* Directions
The records below are to be transcribed exactly from their first line to the line that has "## Vérification du resultat", inclusive, with every picture omitted.

Saved entries:
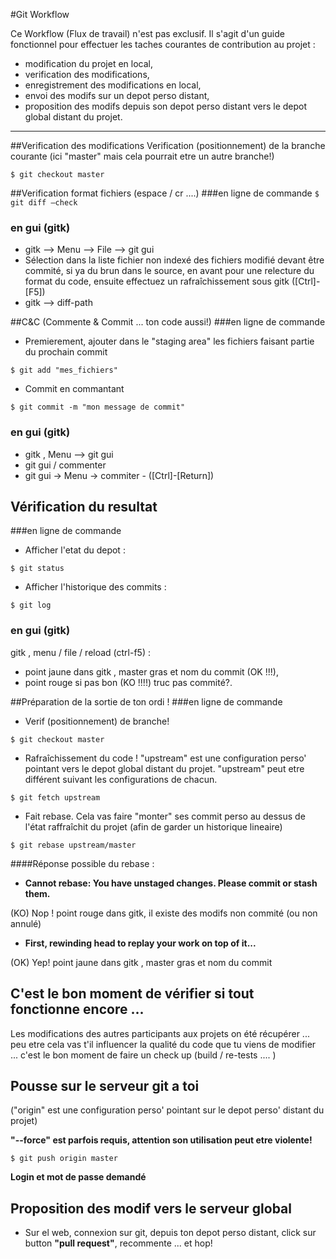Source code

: #Git Workflow

Ce Workflow (Flux de travail) n'est pas exclusif. Il s'agit d'un guide fonctionnel pour effectuer les taches courantes de contribution au projet :

* modification du projet en local, 
 * verification des modifications, 
 * enregistrement des modifications en local, 
 * envoi des modifs sur un depot perso distant, 
 * proposition des modifs depuis son depot perso distant vers le depot global distant du projet.
--------------------------------------
##Verification des modifications
Verification (positionnement) de la branche courante (ici "master" mais cela pourrait etre un autre branche!)

`$ git checkout master`

##Verification format fichiers (espace / cr ....)
###en ligne de commande
`$ git diff –check`
### en gui (gitk)
 * gitk --> Menu --> File --> git gui
 * Sélection dans la liste fichier non indexé des fichiers modifié devant être commité, si ya du brun dans le source, en avant pour une relecture du format du code, ensuite effectuez un rafraîchissement sous gitk ([Ctrl]-[F5])
 * gitk --> diff-path

##C&C (Commente & Commit ... ton code aussi!)
###en ligne de commande
 * Premierement, ajouter dans le "staging area" les fichiers faisant partie du prochain commit

`$ git add "mes_fichiers"`

 * Commit en commantant

`$ git commit -m "mon message de commit"`

### en gui (gitk)
 * gitk , Menu --> git gui
 * git gui / commenter
 * git gui → Menu → commiter - ([Ctrl]-[Return])

## Vérification du resultat
###en ligne de commande
 * Afficher l'etat du depot :

`$ git status`

 * Afficher l'historique des commits :

`$ git log`

### en gui (gitk)
gitk , menu / file / reload (ctrl-f5) :

 * point jaune dans gitk , master gras et nom du commit (OK !!!), 
 * point rouge si pas bon (KO !!!!) truc pas commité?.


##Préparation de la sortie de ton ordi !
###en ligne de commande
 * Verif (positionnement) de branche!

`$ git checkout master`

 * Rafraîchissement du code ! "upstream" est une configuration perso' pointant vers le depot global distant du projet. "upstream" peut etre différent suivant les configurations de chacun. 

`$ git fetch upstream`

 * Fait rebase. Cela vas faire "monter" ses commit perso au dessus de l'état raffraîchit du projet (afin de garder un historique lineaire)

`$ git rebase upstream/master`

####Réponse possible du rebase :

* __Cannot rebase: You have unstaged changes. Please commit or stash them.__
 
(KO) Nop ! point rouge dans gitk, il existe des modifs non commité (ou non annulé)

*  __First, rewinding head to replay your work on top of it...__
 
(OK) Yep! point jaune dans gitk , master gras et nom du commit

## C'est le bon moment de vérifier si tout fonctionne encore ...
Les modifications des autres participants aux projets on été récupérer ... peu etre cela vas t'il influencer la qualité du code que tu viens de modifier ... c'est le bon moment de faire un check up (build / re-tests .... )

## Pousse sur le serveur git a toi
("origin" est une configuration perso' pointant sur le depot perso' distant du projet)

__"--force" est parfois requis, attention son utilisation peut etre violente!__

`$ git push origin master`

__Login et mot de passe demandé__

## Proposition des modif vers le serveur global
 * Sur el web, connexion sur git, depuis ton depot perso distant, click sur button __"pull request"__, recommente ... et hop!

* Output for this exercise
Source code

: #Git Workflow

Ce Workflow (Flux de travail) n'est pas exclusif. Il s'agit d'un guide fonctionnel pour effectuer les taches courantes de contribution au projet :

* modification du projet en local, 
 * verification des modifications, 
 * enregistrement des modifications en local, 
 * envoi des modifs sur un depot perso distant, 
 * proposition des modifs depuis son depot perso distant vers le depot global distant du projet.
--------------------------------------
##Verification des modifications
Verification (positionnement) de la branche courante (ici "master" mais cela pourrait etre un autre branche!)

`$ git checkout master`

##Verification format fichiers (espace / cr ....)
###en ligne de commande
`$ git diff –check`
### en gui (gitk)
 * gitk --> Menu --> File --> git gui
 * Sélection dans la liste fichier non indexé des fichiers modifié devant être commité, si ya du brun dans le source, en avant pour une relecture du format du code, ensuite effectuez un rafraîchissement sous gitk ([Ctrl]-[F5])
 * gitk --> diff-path

##C&C (Commente & Commit ... ton code aussi!)
###en ligne de commande
 * Premierement, ajouter dans le "staging area" les fichiers faisant partie du prochain commit

`$ git add "mes_fichiers"`

 * Commit en commantant

`$ git commit -m "mon message de commit"`

### en gui (gitk)
 * gitk , Menu --> git gui
 * git gui / commenter
 * git gui → Menu → commiter - ([Ctrl]-[Return])

## Vérification du resultat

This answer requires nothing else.